In einer kleinen Stadt lebte einst ein altes Fräulein namens Ophelia. Als sie zur Welt gekommen war, hatten ihre Eltern den Wunsch, dass sie später einmal eine berühmte Schauspielerin wird. Deshalb gaben sie ihr den Namen Ophelia. Doch Ophelia hatte kein Talent auf der Bühne… So oder ähnlich klingt es, wenn man die Ophelia-Geschichte frei nach Michael Ende erzählt. Es ist eine Liebeserklärung an das Theater und an das Geschichtenerzählen. Diese Geschichte ist eine der vielen Erzählungen aus dem Repertoire der Erzählwerkstatt Braunschweig. Der Verein hat sich der Förderung und Pflege mündlicher Erzählkultur verschrieben.

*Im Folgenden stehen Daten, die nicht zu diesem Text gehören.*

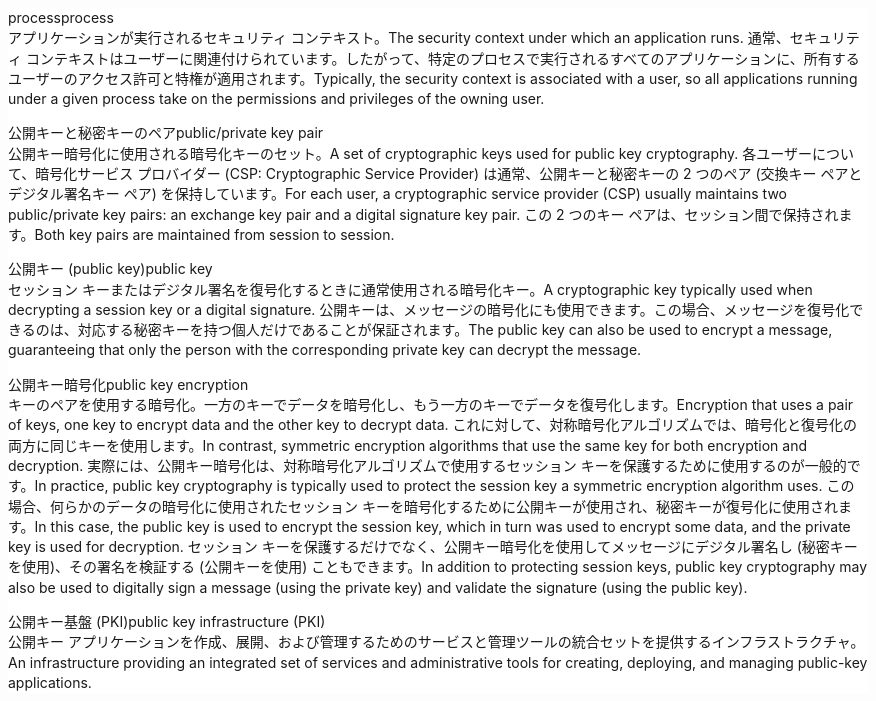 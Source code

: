  <span data-ttu-id="aaef3-194">process</span><span class="sxs-lookup"><span data-stu-id="aaef3-194">process</span></span>  
 <span data-ttu-id="aaef3-195">アプリケーションが実行されるセキュリティ コンテキスト。</span><span class="sxs-lookup"><span data-stu-id="aaef3-195">The security context under which an application runs.</span></span> <span data-ttu-id="aaef3-196">通常、セキュリティ コンテキストはユーザーに関連付けられています。したがって、特定のプロセスで実行されるすべてのアプリケーションに、所有するユーザーのアクセス許可と特権が適用されます。</span><span class="sxs-lookup"><span data-stu-id="aaef3-196">Typically, the security context is associated with a user, so all applications running under a given process take on the permissions and privileges of the owning user.</span></span>  
  
 <span data-ttu-id="aaef3-197">公開キーと秘密キーのペア</span><span class="sxs-lookup"><span data-stu-id="aaef3-197">public/private key pair</span></span>  
 <span data-ttu-id="aaef3-198">公開キー暗号化に使用される暗号化キーのセット。</span><span class="sxs-lookup"><span data-stu-id="aaef3-198">A set of cryptographic keys used for public key cryptography.</span></span> <span data-ttu-id="aaef3-199">各ユーザーについて、暗号化サービス プロバイダー (CSP: Cryptographic Service Provider) は通常、公開キーと秘密キーの 2 つのペア (交換キー ペアとデジタル署名キー ペア) を保持しています。</span><span class="sxs-lookup"><span data-stu-id="aaef3-199">For each user, a cryptographic service provider (CSP) usually maintains two public/private key pairs: an exchange key pair and a digital signature key pair.</span></span> <span data-ttu-id="aaef3-200">この 2 つのキー ペアは、セッション間で保持されます。</span><span class="sxs-lookup"><span data-stu-id="aaef3-200">Both key pairs are maintained from session to session.</span></span>  
  
 <span data-ttu-id="aaef3-201">公開キー (public key)</span><span class="sxs-lookup"><span data-stu-id="aaef3-201">public key</span></span>  
 <span data-ttu-id="aaef3-202">セッション キーまたはデジタル署名を復号化するときに通常使用される暗号化キー。</span><span class="sxs-lookup"><span data-stu-id="aaef3-202">A cryptographic key typically used when decrypting a session key or a digital signature.</span></span> <span data-ttu-id="aaef3-203">公開キーは、メッセージの暗号化にも使用できます。この場合、メッセージを復号化できるのは、対応する秘密キーを持つ個人だけであることが保証されます。</span><span class="sxs-lookup"><span data-stu-id="aaef3-203">The public key can also be used to encrypt a message, guaranteeing that only the person with the corresponding private key can decrypt the message.</span></span>  
  
 <span data-ttu-id="aaef3-204">公開キー暗号化</span><span class="sxs-lookup"><span data-stu-id="aaef3-204">public key encryption</span></span>  
 <span data-ttu-id="aaef3-205">キーのペアを使用する暗号化。一方のキーでデータを暗号化し、もう一方のキーでデータを復号化します。</span><span class="sxs-lookup"><span data-stu-id="aaef3-205">Encryption that uses a pair of keys, one key to encrypt data and the other key to decrypt data.</span></span> <span data-ttu-id="aaef3-206">これに対して、対称暗号化アルゴリズムでは、暗号化と復号化の両方に同じキーを使用します。</span><span class="sxs-lookup"><span data-stu-id="aaef3-206">In contrast, symmetric encryption algorithms that use the same key for both encryption and decryption.</span></span> <span data-ttu-id="aaef3-207">実際には、公開キー暗号化は、対称暗号化アルゴリズムで使用するセッション キーを保護するために使用するのが一般的です。</span><span class="sxs-lookup"><span data-stu-id="aaef3-207">In practice, public key cryptography is typically used to protect the session key a symmetric encryption algorithm uses.</span></span> <span data-ttu-id="aaef3-208">この場合、何らかのデータの暗号化に使用されたセッション キーを暗号化するために公開キーが使用され、秘密キーが復号化に使用されます。</span><span class="sxs-lookup"><span data-stu-id="aaef3-208">In this case, the public key is used to encrypt the session key, which in turn was used to encrypt some data, and the private key is used for decryption.</span></span> <span data-ttu-id="aaef3-209">セッション キーを保護するだけでなく、公開キー暗号化を使用してメッセージにデジタル署名し (秘密キーを使用)、その署名を検証する (公開キーを使用) こともできます。</span><span class="sxs-lookup"><span data-stu-id="aaef3-209">In addition to protecting session keys, public key cryptography may also be used to digitally sign a message (using the private key) and validate the signature (using the public key).</span></span>  
  
 <span data-ttu-id="aaef3-210">公開キー基盤 (PKI)</span><span class="sxs-lookup"><span data-stu-id="aaef3-210">public key infrastructure (PKI)</span></span>  
 <span data-ttu-id="aaef3-211">公開キー アプリケーションを作成、展開、および管理するためのサービスと管理ツールの統合セットを提供するインフラストラクチャ。</span><span class="sxs-lookup"><span data-stu-id="aaef3-211">An infrastructure providing an integrated set of services and administrative tools for creating, deploying, and managing public-key applications.</span></span>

Schattentheater, Märchenwanderungen und Pop-up-Bilder

25 Mitglieder sind es, die das Erzählen und Hören von Geschichten lieben. Märchen sind es, Sagen aus fremden Kulturen, Mythen, Fabeln und durchaus auch selbst ausgedachte Geschichten. „Wenn man eine Geschichte erzählt, ist der Kontakt zu den Zuhörern viel intensiver, als wenn man die Geschichte aus einem Buch vorlesen würde. Man kann viel besser auf das Publikum eingehen“, weiß Karen Kamp. Die 62-Jährige bezeichnet sich als Märchenerzählerin: „Selbst wenn 200 Kinder im Publikum sitzen, legt sich die Erzählung wie ein Tuch über das Publikum. Es ist dann so leise, dass man eine Stecknadel fallen hören könnte.“

Elvira Wrensch und ihr Schattentheater.
Elvira Wrensch und ihr Schattentheater. © Peter Sierigk

Bei den Treffen der Erzählwerkstatt wird viel gelacht, und jeder bringt seine Ideen und sein Können ein. Elvira Wrensch zum Beispiel erzählt gerne Geschichten in Form des Schattentheaters. Andere begleiten ihre Geschichten musikalisch, mit Hilfe von Pop-up-Bildern oder in Form eines japanischen Kamishibai-Theaters, bei dem die Handlung mit Hilfe von kleinen Bühnenbildern untermauert wird. So tragen sie Geschichten in die Welt über Junge und Alte, Arme und Reiche, über Schlaue und Dummlinge, über Verluste und die stete Suche nach dem Glück: in Schulen, Kitas und Seniorenheime, in Museen, auf Feste und Kleinkunst-Bühnen.

Kino im Kopf

„Märchen berühren die Seele. Mir ist es wichtig, sie in unsere schnelllebige Zeit rüber zu retten“, sagt Dorothea Krock (65). Die Anfänge der Erzählwerkstatt reichen mehr als 35 Jahre zurück, erinnert sich Brigitte Vaupel (67). Ihr Mann hatte einst den Okernick erfunden. Damals begannen die Ehrenamtlichen, mit einem Erzählkoffer Fachkräfte in Kitas und Schulen zum Geschichtenerfinden anzuregen. Mittlerweile ist der Verein breit aufgestellt, veranstaltet Workshops, offene Bühnen, Märchenwanderungen und größere Veranstaltungen wie das Braunschweiger Erzähl-Festival, das im März 2021 zum vierten Mal stattfinden wird. Das alles wird finanziert aus Mitgliedsbeiträgen, Spenden und mit Hilfe von Stiftungen und Sponsoren.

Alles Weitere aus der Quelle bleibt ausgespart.